Provided data:
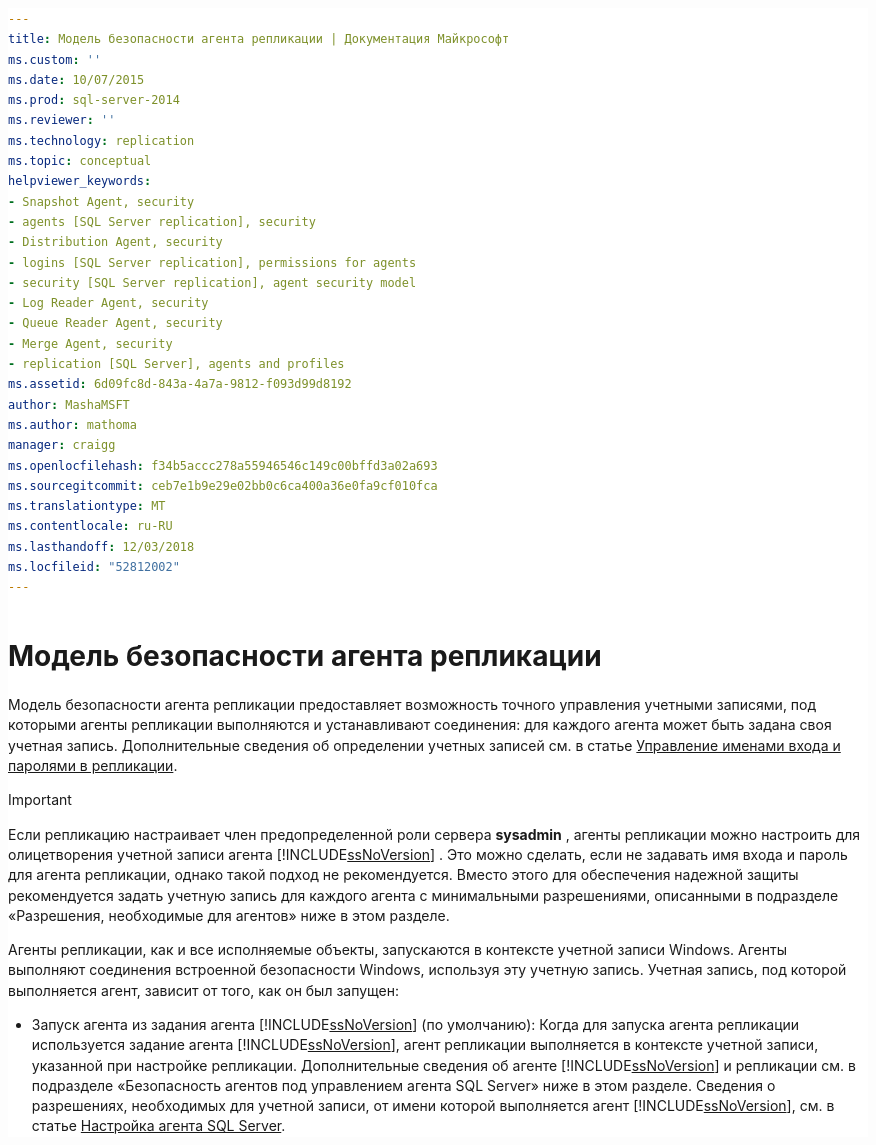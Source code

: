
 ```yaml
---
title: Модель безопасности агента репликации | Документация Майкрософт
ms.custom: ''
ms.date: 10/07/2015
ms.prod: sql-server-2014
ms.reviewer: ''
ms.technology: replication
ms.topic: conceptual
helpviewer_keywords:
- Snapshot Agent, security
- agents [SQL Server replication], security
- Distribution Agent, security
- logins [SQL Server replication], permissions for agents
- security [SQL Server replication], agent security model
- Log Reader Agent, security
- Queue Reader Agent, security
- Merge Agent, security
- replication [SQL Server], agents and profiles
ms.assetid: 6d09fc8d-843a-4a7a-9812-f093d99d8192
author: MashaMSFT
ms.author: mathoma
manager: craigg
ms.openlocfilehash: f34b5accc278a55946546c149c00bffd3a02a693
ms.sourcegitcommit: ceb7e1b9e29e02bb0c6ca400a36e0fa9cf010fca
ms.translationtype: MT
ms.contentlocale: ru-RU
ms.lasthandoff: 12/03/2018
ms.locfileid: "52812002"
---
```

# <a name="replication-agent-security-model"></a>Модель безопасности агента репликации
  Модель безопасности агента репликации предоставляет возможность точного управления учетными записями, под которыми агенты репликации выполняются и устанавливают соединения: для каждого агента может быть задана своя учетная запись. Дополнительные сведения об определении учетных записей см. в статье [Управление именами входа и паролями в репликации](manage-logins-and-passwords-in-replication.md).  
  
> [!IMPORTANT]  
>  Если репликацию настраивает член предопределенной роли сервера **sysadmin** , агенты репликации можно настроить для олицетворения учетной записи агента [!INCLUDE[ssNoVersion](../../../includes/ssnoversion-md.md)] . Это можно сделать, если не задавать имя входа и пароль для агента репликации, однако такой подход не рекомендуется. Вместо этого для обеспечения надежной защиты рекомендуется задать учетную запись для каждого агента с минимальными разрешениями, описанными в подразделе «Разрешения, необходимые для агентов» ниже в этом разделе.  
  
 Агенты репликации, как и все исполняемые объекты, запускаются в контексте учетной записи Windows. Агенты выполняют соединения встроенной безопасности Windows, используя эту учетную запись. Учетная запись, под которой выполняется агент, зависит от того, как он был запущен:  
  
-   Запуск агента из задания агента [!INCLUDE[ssNoVersion](../../../includes/ssnoversion-md.md)] (по умолчанию): Когда для запуска агента репликации используется задание агента [!INCLUDE[ssNoVersion](../../../includes/ssnoversion-md.md)], агент репликации выполняется в контексте учетной записи, указанной при настройке репликации. Дополнительные сведения об агенте [!INCLUDE[ssNoVersion](../../../includes/ssnoversion-md.md)] и репликации см. в подразделе «Безопасность агентов под управлением агента SQL Server» ниже в этом разделе. Сведения о разрешениях, необходимых для учетной записи, от имени которой выполняется агент [!INCLUDE[ssNoVersion](../../../includes/ssnoversion-md.md)], см. в статье [Настройка агента SQL Server](../../../ssms/agent/configure-sql-server-agent.md).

Prompt: Wherever a line in the records above includes "logins", count it, then give the total and nothing besides.

Response to this task: 2